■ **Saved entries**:
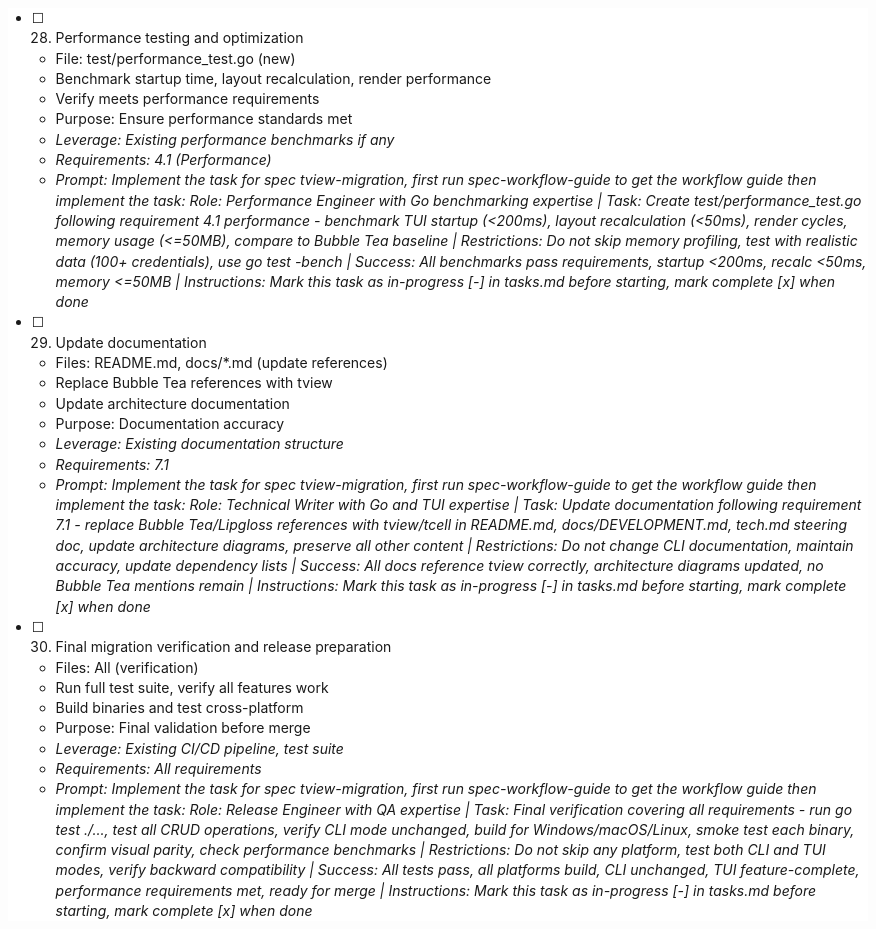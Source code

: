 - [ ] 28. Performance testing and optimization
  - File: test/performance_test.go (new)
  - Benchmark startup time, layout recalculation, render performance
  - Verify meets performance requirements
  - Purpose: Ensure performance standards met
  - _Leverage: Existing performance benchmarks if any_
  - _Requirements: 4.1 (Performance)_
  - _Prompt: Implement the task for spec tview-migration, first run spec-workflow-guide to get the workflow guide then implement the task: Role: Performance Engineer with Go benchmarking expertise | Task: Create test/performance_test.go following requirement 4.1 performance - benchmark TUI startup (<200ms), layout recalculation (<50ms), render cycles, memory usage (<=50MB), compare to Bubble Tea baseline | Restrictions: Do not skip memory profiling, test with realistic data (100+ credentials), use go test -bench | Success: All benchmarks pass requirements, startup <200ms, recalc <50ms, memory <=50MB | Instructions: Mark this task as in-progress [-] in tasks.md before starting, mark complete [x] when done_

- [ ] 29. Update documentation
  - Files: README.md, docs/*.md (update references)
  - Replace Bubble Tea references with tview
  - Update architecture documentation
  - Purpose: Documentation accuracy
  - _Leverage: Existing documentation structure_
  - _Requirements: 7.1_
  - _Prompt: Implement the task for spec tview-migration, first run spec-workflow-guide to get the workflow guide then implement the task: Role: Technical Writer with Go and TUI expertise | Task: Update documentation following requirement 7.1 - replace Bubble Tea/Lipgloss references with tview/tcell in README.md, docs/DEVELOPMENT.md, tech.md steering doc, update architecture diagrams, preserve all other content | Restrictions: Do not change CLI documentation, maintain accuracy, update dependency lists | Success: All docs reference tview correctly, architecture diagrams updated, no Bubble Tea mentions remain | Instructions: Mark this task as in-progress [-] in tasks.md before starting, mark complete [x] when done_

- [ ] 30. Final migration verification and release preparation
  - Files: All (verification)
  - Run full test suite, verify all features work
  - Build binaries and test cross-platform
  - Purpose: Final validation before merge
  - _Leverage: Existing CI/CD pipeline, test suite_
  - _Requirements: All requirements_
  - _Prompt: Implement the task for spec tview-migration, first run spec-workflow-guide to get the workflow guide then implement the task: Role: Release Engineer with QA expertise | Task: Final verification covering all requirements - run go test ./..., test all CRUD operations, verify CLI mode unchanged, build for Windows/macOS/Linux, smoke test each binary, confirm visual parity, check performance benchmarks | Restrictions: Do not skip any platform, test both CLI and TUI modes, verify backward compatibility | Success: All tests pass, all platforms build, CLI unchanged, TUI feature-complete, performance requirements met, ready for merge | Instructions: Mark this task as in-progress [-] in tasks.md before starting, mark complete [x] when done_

■ **What you should do**: Where a line of the records above holds the word "Files", copy that line.

■ **Reply to the task**:
  - Files: README.md, docs/*.md (update references)
  - Files: All (verification)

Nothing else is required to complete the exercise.